Children aged 6-12 are still growing, which means they need a lot of energy for their size. If your child is underweight, they may not be getting enough calories.
Your GP will weigh and measure your child and talk to you about what your child is eating. If there is a possible problem with your child’s diet, your GP can provide nutritional advice that will help bring them up to a healthy weight.
Paediatric dietitian Jacqui Lowden, from the Manchester Children’s Hospital, explains basic child nutrition and what to do if your child is underweight.
A healthy, balanced diet for children
"All children need energy and nutrients from a varied and balanced diet," says Jacqui.
If your child is underweight, it might seem tempting to fill them up with high-calorie but unhealthy foods, such as sweets, cake, chocolate and fried fatty foods. But it's important that your child gains weight in a healthy way, and this means eating a balanced diet.
Once they reach the age of five, you can start to make your child’s diet similar to the healthy, balanced diet recommended for adults (children under five need a diet higher in fat and lower in fibre). That means three meals a day and healthy snacks.
A balanced diet includes:
- starchy carbohydrates, such as pasta, rice and potatoes, which should form the basis of every meal
- lean protein, such as lean meat, fish, pulses, beans and eggs
- five portions of fruit and vegetables a day (for ideas, see 5 A DAY and your family)

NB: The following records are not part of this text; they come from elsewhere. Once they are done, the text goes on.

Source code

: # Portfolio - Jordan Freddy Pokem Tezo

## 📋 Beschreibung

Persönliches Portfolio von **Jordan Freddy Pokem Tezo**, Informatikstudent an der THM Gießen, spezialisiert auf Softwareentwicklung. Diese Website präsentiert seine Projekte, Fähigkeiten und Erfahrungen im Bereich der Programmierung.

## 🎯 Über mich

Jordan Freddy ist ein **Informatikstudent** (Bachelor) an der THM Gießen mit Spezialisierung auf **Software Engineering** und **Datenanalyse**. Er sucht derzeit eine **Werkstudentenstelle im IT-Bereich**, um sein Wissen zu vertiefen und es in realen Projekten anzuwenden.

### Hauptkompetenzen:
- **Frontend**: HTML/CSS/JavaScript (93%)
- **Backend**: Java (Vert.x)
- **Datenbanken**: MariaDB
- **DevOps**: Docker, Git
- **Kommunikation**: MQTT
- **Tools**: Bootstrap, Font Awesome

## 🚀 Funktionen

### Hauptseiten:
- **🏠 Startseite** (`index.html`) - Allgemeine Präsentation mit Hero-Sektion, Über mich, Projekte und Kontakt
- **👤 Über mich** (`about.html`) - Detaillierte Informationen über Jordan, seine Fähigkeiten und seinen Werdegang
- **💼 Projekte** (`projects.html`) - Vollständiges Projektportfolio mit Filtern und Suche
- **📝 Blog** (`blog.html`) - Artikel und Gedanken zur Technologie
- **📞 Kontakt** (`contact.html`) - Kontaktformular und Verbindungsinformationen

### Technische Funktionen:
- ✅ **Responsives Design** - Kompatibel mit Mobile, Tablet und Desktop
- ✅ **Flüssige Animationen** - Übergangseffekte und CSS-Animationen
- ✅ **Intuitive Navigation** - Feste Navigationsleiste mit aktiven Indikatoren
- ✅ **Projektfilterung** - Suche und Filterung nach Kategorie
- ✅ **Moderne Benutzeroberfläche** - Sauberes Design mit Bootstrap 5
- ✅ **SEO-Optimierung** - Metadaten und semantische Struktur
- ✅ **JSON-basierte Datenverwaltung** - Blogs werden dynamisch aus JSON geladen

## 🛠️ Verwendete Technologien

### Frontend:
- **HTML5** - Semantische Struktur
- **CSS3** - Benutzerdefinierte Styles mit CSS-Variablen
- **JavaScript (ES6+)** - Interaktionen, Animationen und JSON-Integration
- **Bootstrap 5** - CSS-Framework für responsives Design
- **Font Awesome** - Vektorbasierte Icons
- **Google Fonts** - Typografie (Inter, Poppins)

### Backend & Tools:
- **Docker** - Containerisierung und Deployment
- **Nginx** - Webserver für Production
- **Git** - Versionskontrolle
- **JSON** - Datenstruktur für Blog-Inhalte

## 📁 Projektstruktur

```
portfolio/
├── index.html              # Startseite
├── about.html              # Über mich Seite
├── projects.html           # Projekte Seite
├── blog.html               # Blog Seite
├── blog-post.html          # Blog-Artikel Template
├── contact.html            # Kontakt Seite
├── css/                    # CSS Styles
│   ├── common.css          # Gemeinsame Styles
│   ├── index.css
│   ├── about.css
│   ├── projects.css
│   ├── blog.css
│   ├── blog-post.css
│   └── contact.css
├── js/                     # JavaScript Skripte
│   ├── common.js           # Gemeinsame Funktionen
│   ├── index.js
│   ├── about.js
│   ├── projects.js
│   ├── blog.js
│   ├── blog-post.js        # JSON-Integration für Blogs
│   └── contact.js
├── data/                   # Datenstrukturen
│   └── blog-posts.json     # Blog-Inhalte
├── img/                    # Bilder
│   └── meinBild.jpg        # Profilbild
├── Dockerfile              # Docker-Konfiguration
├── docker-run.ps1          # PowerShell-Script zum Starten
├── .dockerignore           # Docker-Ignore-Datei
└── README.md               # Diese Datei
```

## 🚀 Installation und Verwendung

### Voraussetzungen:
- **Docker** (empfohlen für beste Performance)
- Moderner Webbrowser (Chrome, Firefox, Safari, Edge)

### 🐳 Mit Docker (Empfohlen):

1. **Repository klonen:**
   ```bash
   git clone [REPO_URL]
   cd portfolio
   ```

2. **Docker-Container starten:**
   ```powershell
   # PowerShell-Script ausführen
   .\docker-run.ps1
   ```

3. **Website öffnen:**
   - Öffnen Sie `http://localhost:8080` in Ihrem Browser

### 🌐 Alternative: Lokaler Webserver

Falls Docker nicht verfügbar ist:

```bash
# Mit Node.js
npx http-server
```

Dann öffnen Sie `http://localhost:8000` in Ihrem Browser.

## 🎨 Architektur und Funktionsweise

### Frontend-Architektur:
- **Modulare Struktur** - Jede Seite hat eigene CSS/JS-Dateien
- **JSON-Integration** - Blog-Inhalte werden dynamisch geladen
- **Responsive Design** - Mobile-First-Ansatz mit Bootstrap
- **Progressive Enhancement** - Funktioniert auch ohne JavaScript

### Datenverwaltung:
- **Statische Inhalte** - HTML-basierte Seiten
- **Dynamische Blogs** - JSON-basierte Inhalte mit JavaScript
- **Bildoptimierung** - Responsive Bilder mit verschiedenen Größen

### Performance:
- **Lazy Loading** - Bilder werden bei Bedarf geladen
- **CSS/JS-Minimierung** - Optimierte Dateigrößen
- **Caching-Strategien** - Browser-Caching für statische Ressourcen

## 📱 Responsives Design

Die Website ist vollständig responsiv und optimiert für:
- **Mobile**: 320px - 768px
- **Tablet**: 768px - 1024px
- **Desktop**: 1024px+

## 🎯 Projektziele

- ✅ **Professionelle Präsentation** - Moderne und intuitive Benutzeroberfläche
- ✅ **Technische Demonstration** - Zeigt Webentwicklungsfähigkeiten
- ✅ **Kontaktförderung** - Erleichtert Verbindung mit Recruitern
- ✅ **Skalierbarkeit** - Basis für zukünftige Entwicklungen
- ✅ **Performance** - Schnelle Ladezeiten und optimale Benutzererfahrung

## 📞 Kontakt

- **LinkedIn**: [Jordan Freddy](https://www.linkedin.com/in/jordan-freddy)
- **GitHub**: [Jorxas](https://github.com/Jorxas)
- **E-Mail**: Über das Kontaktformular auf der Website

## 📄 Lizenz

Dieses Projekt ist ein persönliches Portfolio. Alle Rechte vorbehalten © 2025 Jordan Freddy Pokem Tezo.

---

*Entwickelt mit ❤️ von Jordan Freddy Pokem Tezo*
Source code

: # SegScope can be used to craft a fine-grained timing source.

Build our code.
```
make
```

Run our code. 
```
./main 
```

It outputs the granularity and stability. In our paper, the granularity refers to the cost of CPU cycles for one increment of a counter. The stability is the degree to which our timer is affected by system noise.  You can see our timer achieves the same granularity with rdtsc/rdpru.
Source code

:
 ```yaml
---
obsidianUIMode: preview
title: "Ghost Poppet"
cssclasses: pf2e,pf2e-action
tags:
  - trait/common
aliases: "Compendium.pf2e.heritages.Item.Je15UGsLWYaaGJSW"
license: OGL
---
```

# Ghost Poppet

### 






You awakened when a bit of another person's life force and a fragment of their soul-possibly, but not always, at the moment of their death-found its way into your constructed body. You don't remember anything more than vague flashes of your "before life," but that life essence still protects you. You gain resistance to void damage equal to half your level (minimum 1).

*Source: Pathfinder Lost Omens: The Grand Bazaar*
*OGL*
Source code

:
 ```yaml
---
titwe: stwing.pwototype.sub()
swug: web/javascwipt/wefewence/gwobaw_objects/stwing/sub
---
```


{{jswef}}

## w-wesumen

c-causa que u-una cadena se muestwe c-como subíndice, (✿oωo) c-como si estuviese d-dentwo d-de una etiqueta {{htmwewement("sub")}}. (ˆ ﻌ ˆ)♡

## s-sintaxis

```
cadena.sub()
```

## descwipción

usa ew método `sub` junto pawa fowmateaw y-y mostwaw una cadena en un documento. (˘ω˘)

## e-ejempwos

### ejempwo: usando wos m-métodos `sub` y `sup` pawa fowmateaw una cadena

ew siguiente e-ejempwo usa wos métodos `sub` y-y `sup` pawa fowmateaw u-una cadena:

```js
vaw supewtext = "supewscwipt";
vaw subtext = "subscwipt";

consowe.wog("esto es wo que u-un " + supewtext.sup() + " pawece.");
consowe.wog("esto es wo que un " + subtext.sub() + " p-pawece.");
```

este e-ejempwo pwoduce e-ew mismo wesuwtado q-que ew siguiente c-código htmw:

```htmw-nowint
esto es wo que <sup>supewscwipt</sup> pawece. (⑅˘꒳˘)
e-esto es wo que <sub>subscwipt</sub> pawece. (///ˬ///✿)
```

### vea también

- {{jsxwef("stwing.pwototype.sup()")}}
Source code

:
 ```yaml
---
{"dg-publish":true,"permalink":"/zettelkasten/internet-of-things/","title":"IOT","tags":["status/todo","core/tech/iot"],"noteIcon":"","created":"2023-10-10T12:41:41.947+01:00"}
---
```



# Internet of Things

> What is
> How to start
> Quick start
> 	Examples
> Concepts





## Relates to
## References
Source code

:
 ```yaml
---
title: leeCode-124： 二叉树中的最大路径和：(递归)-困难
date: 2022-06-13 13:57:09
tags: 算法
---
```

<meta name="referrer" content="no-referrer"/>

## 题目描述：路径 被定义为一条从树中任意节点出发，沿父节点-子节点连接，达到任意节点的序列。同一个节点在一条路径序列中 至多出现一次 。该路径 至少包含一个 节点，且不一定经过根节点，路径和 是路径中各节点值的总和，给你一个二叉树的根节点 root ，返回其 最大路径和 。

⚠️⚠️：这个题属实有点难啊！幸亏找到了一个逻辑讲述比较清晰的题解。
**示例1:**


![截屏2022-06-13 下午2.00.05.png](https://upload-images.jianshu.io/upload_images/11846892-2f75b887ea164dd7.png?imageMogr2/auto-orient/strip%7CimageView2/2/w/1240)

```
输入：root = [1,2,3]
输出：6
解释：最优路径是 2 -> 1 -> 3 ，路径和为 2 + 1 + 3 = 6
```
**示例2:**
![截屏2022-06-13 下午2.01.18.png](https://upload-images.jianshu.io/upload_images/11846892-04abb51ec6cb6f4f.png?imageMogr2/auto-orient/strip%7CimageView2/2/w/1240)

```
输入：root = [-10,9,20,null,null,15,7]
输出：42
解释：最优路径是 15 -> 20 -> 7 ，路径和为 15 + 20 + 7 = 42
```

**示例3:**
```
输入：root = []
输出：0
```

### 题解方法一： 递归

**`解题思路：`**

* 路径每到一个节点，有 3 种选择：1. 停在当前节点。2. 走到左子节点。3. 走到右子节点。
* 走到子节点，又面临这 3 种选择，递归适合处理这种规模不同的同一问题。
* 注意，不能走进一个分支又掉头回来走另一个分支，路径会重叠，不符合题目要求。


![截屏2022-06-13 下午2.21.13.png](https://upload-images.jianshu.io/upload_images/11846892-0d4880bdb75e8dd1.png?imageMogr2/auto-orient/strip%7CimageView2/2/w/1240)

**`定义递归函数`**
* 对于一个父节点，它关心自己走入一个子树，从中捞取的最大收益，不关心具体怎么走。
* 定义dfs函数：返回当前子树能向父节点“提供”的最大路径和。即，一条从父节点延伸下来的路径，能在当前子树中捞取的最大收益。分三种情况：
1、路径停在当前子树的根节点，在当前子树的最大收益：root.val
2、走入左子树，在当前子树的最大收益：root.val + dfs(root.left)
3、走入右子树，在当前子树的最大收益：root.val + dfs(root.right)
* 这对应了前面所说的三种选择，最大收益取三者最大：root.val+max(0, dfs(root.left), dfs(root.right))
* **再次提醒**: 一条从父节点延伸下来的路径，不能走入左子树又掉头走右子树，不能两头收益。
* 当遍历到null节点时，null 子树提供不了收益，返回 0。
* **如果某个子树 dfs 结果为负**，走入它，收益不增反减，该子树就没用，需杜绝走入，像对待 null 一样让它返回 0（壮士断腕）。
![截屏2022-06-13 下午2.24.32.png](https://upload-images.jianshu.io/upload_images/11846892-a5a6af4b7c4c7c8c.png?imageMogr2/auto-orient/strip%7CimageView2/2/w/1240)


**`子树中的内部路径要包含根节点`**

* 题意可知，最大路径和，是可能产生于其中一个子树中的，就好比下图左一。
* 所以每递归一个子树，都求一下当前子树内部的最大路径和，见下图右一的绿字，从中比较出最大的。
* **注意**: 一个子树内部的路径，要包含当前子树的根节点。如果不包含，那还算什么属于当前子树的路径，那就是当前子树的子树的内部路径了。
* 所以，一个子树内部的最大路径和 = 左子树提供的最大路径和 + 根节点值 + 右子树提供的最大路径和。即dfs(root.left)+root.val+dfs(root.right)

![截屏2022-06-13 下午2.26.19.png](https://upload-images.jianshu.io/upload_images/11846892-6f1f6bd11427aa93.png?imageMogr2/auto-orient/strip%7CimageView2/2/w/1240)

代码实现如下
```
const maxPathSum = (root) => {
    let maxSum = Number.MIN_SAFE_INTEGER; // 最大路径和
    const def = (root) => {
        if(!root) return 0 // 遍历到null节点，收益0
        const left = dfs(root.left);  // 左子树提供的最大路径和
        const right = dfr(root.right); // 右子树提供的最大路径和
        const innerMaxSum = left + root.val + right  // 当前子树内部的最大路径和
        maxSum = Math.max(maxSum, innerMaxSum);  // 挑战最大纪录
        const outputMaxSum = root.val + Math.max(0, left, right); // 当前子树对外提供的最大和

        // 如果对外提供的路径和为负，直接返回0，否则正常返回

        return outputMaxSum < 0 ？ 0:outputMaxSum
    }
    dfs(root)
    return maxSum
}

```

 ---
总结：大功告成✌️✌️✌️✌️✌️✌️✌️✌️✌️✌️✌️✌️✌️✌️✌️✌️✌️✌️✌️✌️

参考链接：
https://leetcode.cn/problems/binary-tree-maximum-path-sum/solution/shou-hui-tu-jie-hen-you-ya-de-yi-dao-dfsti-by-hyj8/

- a low intake of saturated fats (found in biscuits, cakes and pies)
- a low intake of animal fats (found in processed meats such as sausages and bacon)
- grilled or baked foods instead of fried food
- diluted juice or water instead of fizzy drinks
- chocolate, sweets and cake only occasionally
Learn more about the different food groups and how they form part of a healthy, balanced diet.
Children's meals at home
“This is a good time to sit down and think about how your family eats,” says Jacqui. “Do you take time for proper meals or do you rely on snacks and quick fixes? If so, that might be part of the reason your child isn’t consuming enough calories.”
Make time for a proper breakfast and dinner and eat together as a family. Make mealtime a fun part of the day. When possible, cook from scratch instead of using ready meals. That way you know exactly what is in your food.
To help your child gain weight, increase their servings of healthy carbohydrates such as brown rice, wholemeal pasta and potatoes.
During the week, your child will eat lunch at school. It’s impossible to monitor exactly what your child eats away from home, but you can help your child make healthy choices.
- Talk to your child about the importance of a healthy and balanced diet.
- Give your child a packed lunch or prepaid school dinners, instead of giving money that your child can spend on food.
- Find out what the school's healthy eating policy is.
Packed lunches are a great way to provide a nutritionally balanced lunch. A good packed lunch should include carbohydrates, protein, calcium and a portion of fruit and vegetables.
- Sandwiches with a filling of lean meat, tuna, eggs or cheese provide carbohydrates and protein.
- Quiche or pasta salad are tasty alternatives to sandwiches.
- A milkshake, yoghurt or piece of cheese will provide a serving of calcium.
- Cut vegetables into small segments to make them easier to eat. Dried fruit counts as one portion of fruit.
- Don’t forget a drink. Water, milk or fruit juice is best.
Get ideas for what to put in your child's school packed lunch.
Snacks for kids
If your child isn’t consuming enough calories, you can help boost their daily intake by providing healthy snacks.
Younger children in particular will need snacks between meals because their stomachs are not large enough to allow them to consume all the calories they need in three meals.
On school days, you can provide a healthy snack for your child to eat at morning break.
Great snack ideas include:
- dried fruit
- small sandwiches with a protein filling, such as cheese or eggs
- cheese and crackers or cheese on wholemeal or brown bread
- yoghurt, which contains protein and calcium
- breakfast cereal with milk for a great bedtime snack
- other energy-dense foods such as bananas and avocados
Keep your child active
Physical activity burns calories your child has consumed. But even if your child is underweight, it's still important that they're physically active.
Physical activity helps them develop strong, healthy bones and muscles. It’s a crucial part of the way they learn about themselves and the world. And, best of all, it’s great fun.
Children over five should do a minimum of 60 minutes of at least moderate-intensity activity each day. But the amount of physical activity your child should do may be different if they're underweight. Your GP, practice nurse or school health visitor can advise you on this.
Find ideas on how to get active with your child.
Monitor your child's progress
If you provide a healthy diet using these guidelines, you should see your child’s weight and growth improve.
Make sure you take your child back to your GP to check that their weight gain is happening as it should.